Gopal Lal Somani: Yes, I confirm that the cost on CSP solar block equipment is inflated.
CSP Today: Industry insiders have voiced their concerns that the first phase projects may not see the light of day. Is this a possibility?
Gopal Lal Somani: I am excited that the outcome of the NVVN process will avoid the process followed by Spanish federal government. The fact remains that India’s market holds allure in that it offers a cheap and abundant, technically skilled labour market; capability in the fabrication and manufacture of support structures, fittings hardware, actuators and tracking accessories, fasteners etc.; and because it offers land and infrastructure at a low cost.
Exploiting all these local resources and BOS supplies, the CSP installation cost will fall sharply, allowing developers like Reliance and Lanco to succeed in penetrating India’s CSP market at an affordable cost.
I have studied and engineered the cost break up scenario for CSP technology as given in IEA CSP ROAD MAP 2010 and have worked out the cost estimation in the Indian context for implementation of 50 / 100 MW CSP plant with provision of solar thermal storage of 4 – 6 hours. The picture below represents the details for application to implement the CSP project in India. However solar block supplies chain items like mirrors, HCE, HTF circuit will come from respective suppliers for integration.
CSP Today: Are we likely to see local Indian developers partnering with international EPC contractors?
Gopal Lal Somani: The power sector giants like Reliance, Lanco and KVK Energy have taken the challenging task and hopeful to bring in the strength on all fronts. These efforts will break the overseas cartel and will pave the way to develop the projects in Indian environment. The net worth and credentials of these companies shall result into bringing overseas lenders with low cost funding.
CSP Today: Can these companies partially fund their projects off their own balance sheet?
Gopal Lal Somani: There is nothing special in taking up the EPC by these companies or even they have the arrangement for out sourcing. They are involved in large capacity Thermal Project EPC jobs and completing the projects on international standards. A good project-engineering agency with experience in integration would lead these projects to happen.
CSP Today: Which Indian banks have provided bank guarantees for the winning bids?
Gopal Lal Somani: Based on unconfirmed information SBI, PNB, AXIS Banks. I understand that in some cases a consortia of Banks has advanced the bank guarantee.
CSP Today: Where is the project finance for these projects likely to come from?
Gopal Lal Somani: Toward the end of January the developers signed the PPA's and were approaching lending institutions including access to Solar Express Funds from the US. Kfw and ADB are in negotiating with GOI for low cost funding to NSM projects.
CSP Today: The concept of CSP is not new to India; The Mathania ISSC project achieved financial closure in 2004, but never got off the ground. Is it ever likely to be realised?
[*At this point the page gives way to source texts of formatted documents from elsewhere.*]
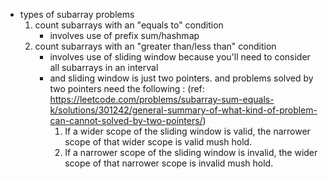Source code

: - types of subarray problems 
    1. count subarrays with an "equals to" condition
        - involves use of prefix sum/hashmap 
    2. count subarrays with an "greater than/less than" condition
        - involves use of sliding window because you'll need to consider 
        all subarrays in an interval
        - and sliding window is just two pointers. and problems solved by two pointers need the following :
        (ref: https://leetcode.com/problems/subarray-sum-equals-k/solutions/301242/general-summary-of-what-kind-of-problem-can-cannot-solved-by-two-pointers/)
            1. If a wider scope of the sliding window is valid, the narrower scope of that wider scope is valid mush hold.
            2. If a narrower scope of the sliding window is invalid, the wider scope of that narrower scope is invalid mush hold.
Gopal Lal Somani: Yes, GOR is introducing the Solar Policy 2011 very soon (the Draft Policy is in circulation) and the RFP for this project is in the final stage. The RRECL shall carry it forward through competitive bidding route.
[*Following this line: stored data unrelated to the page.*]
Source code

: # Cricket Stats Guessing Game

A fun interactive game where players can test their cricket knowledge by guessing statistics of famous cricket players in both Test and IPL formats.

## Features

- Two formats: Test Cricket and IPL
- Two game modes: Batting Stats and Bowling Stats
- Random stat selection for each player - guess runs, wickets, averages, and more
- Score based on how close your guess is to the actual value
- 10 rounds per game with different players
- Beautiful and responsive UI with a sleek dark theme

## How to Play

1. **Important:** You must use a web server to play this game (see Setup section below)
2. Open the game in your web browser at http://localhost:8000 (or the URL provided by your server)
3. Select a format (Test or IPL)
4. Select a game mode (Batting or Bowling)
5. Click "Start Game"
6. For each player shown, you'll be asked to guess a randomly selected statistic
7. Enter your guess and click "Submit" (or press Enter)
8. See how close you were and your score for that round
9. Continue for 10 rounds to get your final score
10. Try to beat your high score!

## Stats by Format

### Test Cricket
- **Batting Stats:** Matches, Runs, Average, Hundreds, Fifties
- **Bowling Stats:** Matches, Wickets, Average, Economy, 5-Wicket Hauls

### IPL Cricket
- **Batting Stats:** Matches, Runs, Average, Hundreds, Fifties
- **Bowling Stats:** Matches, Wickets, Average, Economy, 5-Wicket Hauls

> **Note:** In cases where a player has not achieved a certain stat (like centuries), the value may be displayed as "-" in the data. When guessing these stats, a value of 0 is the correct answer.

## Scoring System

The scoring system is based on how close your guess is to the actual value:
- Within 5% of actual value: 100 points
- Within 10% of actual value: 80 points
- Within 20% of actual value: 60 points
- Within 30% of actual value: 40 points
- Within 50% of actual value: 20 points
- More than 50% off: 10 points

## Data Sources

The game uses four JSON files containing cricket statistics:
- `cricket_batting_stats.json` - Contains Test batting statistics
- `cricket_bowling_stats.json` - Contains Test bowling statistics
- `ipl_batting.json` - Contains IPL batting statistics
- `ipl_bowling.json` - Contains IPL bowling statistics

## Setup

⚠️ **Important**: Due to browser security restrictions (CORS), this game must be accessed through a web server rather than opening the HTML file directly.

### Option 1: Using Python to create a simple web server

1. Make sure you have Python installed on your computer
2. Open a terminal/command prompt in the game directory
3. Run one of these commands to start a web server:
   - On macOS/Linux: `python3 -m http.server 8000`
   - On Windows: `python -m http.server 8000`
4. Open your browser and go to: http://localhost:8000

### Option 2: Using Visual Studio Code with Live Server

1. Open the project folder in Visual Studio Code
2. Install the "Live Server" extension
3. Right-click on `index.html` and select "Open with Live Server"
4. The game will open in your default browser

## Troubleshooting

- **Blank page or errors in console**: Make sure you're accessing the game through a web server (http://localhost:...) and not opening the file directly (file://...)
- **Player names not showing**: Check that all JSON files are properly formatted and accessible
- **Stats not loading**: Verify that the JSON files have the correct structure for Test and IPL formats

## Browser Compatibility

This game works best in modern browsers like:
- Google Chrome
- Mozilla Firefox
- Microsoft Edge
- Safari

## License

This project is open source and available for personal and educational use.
CSP Today: In light of the support for CSP back in 2000, why, until now, has the CSP sector stalled in India?
Gopal Lal Somani: Well, over the last two decades nothing has gone in India for CSP development to happen in spite that western region in Rajasthan has the highest Radiation in the Country and great 140 MW ISCC Mathania project achieved the financial closer in 2003-04 with 35 -40 MW CSP Solar block. MNRE, Kfw, GEF, GOR and GAIL agreed for the implementation.
The only known reason for non-execution of the project is that foreign CSP technology suppliers have not matched the cost of power to the expected / affordable limit of Indian government. The capital cost of solar block equipment has remained prohibitive, and in addition, there has been lack of confidence in integration by suppliers of CSP technology. CSP costs have remained high, even as PV technology prices have taken a south dive.
Also, [CSP] suppliers have not, until now, seen any advantage in the concept of technology transfer.